■ **WHAT YOU ARE ASKED TO DO**: Every line from the start of the entries up to and including the one bearing "## Page Views" must be printed verbatim, without the pictures.

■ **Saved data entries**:

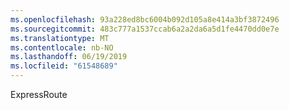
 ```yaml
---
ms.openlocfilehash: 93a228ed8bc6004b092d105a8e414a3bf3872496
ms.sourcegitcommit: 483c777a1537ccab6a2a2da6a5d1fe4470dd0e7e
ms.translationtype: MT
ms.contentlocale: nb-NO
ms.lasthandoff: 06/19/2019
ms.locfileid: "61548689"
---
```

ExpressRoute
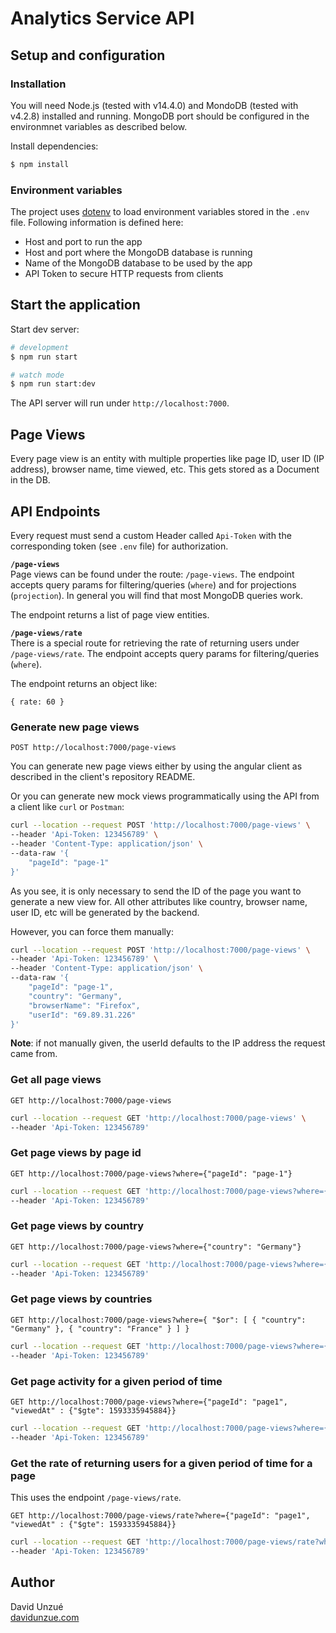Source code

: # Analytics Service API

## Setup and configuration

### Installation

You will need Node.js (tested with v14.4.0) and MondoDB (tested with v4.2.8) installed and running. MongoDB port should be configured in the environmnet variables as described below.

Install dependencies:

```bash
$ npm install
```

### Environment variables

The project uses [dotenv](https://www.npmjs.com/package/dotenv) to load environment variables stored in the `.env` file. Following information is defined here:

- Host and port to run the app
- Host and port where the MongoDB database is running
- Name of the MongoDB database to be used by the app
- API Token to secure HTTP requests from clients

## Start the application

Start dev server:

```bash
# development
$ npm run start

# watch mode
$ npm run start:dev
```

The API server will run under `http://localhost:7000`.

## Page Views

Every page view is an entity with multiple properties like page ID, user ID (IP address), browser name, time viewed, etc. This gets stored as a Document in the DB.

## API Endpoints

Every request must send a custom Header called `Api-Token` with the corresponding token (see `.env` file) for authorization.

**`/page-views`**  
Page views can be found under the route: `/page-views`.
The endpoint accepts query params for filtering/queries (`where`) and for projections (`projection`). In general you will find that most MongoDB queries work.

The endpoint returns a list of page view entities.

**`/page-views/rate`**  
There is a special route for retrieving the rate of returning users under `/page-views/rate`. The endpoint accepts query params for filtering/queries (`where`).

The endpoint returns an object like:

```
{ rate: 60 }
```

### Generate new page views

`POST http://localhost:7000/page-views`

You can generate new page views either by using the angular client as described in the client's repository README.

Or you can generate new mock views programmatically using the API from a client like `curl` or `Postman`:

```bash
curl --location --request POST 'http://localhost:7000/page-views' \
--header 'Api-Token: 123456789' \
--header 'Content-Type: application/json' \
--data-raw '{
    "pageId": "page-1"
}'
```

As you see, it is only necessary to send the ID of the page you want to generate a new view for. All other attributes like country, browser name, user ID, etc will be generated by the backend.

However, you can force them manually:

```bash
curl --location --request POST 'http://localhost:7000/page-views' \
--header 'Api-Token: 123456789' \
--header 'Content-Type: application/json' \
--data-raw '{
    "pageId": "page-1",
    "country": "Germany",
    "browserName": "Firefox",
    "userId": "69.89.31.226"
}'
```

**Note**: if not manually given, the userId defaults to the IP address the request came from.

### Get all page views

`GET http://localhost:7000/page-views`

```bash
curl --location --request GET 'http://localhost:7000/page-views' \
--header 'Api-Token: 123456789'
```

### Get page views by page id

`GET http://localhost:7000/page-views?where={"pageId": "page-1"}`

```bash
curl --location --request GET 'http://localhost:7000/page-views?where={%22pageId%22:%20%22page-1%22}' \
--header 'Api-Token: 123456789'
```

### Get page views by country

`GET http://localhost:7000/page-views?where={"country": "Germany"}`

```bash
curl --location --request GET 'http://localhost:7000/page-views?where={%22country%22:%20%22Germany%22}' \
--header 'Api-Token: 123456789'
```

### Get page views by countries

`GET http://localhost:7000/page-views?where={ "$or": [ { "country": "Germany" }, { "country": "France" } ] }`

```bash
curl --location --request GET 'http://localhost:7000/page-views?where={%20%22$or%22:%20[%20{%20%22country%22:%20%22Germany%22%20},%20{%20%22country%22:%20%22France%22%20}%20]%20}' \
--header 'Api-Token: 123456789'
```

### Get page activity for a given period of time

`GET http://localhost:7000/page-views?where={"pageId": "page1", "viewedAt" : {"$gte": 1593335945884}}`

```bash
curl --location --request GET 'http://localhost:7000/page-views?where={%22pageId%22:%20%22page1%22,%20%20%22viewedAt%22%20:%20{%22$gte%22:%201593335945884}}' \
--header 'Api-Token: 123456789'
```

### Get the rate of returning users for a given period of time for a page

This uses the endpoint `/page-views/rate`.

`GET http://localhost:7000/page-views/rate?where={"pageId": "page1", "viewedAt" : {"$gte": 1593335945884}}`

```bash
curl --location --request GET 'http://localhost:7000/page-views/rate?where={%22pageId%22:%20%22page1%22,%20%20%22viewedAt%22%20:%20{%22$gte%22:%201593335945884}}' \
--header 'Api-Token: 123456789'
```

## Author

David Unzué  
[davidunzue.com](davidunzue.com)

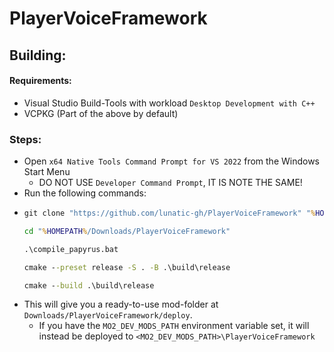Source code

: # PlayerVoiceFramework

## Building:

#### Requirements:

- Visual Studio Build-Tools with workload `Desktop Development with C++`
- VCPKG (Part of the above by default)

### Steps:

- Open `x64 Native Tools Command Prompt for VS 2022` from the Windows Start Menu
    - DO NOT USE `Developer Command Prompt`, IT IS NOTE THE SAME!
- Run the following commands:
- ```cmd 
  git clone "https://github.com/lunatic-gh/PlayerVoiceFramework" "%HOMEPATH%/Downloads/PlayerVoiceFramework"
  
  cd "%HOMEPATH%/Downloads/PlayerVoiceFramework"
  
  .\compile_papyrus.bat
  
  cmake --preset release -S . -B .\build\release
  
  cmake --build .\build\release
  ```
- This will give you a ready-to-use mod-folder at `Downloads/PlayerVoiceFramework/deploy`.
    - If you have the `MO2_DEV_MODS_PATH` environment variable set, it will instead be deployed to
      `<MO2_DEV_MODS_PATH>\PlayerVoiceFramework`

■ **RESPONSE TO THIS EXERCISE**:
 ```yaml
---
ms.openlocfilehash: 93a228ed8bc6004b092d105a8e414a3bf3872496
ms.sourcegitcommit: 483c777a1537ccab6a2a2da6a5d1fe4470dd0e7e
ms.translationtype: MT
ms.contentlocale: nb-NO
ms.lasthandoff: 06/19/2019
ms.locfileid: "61548689"
---
```

ExpressRoute
Source code

: # Analytics Service API

## Setup and configuration

### Installation

You will need Node.js (tested with v14.4.0) and MondoDB (tested with v4.2.8) installed and running. MongoDB port should be configured in the environmnet variables as described below.

Install dependencies:

```bash
$ npm install
```

### Environment variables

The project uses [dotenv](https://www.npmjs.com/package/dotenv) to load environment variables stored in the `.env` file. Following information is defined here:

- Host and port to run the app
- Host and port where the MongoDB database is running
- Name of the MongoDB database to be used by the app
- API Token to secure HTTP requests from clients

## Start the application

Start dev server:

```bash
# development
$ npm run start

# watch mode
$ npm run start:dev
```

The API server will run under `http://localhost:7000`.

## Page Views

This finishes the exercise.